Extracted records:
------------------------------------------------------------------------

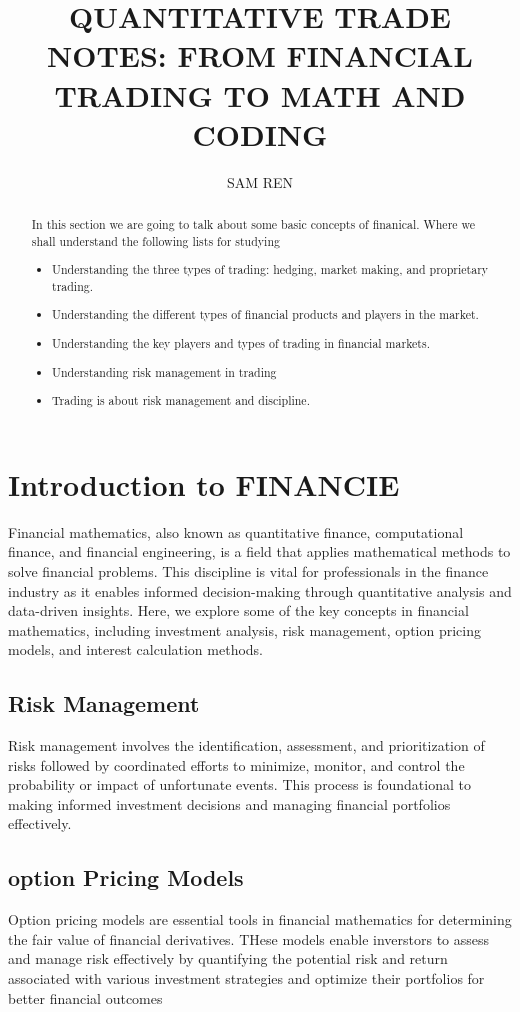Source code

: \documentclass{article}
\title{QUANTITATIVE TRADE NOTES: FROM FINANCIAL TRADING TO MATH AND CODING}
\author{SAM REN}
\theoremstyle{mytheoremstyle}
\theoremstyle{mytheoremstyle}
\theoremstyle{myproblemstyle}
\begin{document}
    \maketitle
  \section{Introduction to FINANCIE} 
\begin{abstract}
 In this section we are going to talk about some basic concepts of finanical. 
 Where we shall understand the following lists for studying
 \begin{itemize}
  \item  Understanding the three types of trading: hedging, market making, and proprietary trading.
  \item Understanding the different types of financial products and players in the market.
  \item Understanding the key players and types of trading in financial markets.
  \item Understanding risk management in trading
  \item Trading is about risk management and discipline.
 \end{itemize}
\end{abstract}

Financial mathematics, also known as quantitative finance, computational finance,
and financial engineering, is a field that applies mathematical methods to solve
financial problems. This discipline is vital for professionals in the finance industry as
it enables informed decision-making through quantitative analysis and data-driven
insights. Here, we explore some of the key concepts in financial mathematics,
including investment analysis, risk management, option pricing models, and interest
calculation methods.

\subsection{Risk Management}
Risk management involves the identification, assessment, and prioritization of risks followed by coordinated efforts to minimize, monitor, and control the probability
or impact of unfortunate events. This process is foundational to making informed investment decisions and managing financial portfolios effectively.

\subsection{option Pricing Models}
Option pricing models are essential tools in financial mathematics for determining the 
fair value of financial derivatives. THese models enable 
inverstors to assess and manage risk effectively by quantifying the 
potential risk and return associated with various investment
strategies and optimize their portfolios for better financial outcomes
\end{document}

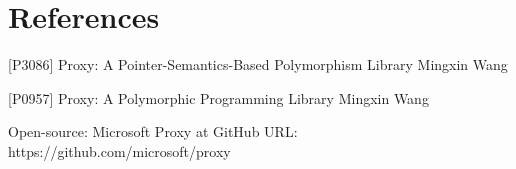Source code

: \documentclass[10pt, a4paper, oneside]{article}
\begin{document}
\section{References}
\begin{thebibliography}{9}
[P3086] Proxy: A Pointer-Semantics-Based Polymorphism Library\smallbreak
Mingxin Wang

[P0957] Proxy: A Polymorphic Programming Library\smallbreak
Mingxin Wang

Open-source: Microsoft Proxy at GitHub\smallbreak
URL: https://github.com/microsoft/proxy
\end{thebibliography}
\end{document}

------------------------------------------------------------------------

The task: What is needed is an exact copy of the lines above from the one with "Option pricing models are" to the one with "URL: https://github.com/microsoft/proxy", both ends kept, and nothing more; please leave the pictures out.

Exercise response:
Option pricing models are essential tools in financial mathematics for determining the 
fair value of financial derivatives. THese models enable 
inverstors to assess and manage risk effectively by quantifying the 
potential risk and return associated with various investment
strategies and optimize their portfolios for better financial outcomes
\end{document}

Source code

: \documentclass[10pt, a4paper, oneside]{article}
\begin{document}
\section{References}
\begin{thebibliography}{9}
[P3086] Proxy: A Pointer-Semantics-Based Polymorphism Library\smallbreak
Mingxin Wang

[P0957] Proxy: A Polymorphic Programming Library\smallbreak
Mingxin Wang

Open-source: Microsoft Proxy at GitHub\smallbreak
URL: https://github.com/microsoft/proxy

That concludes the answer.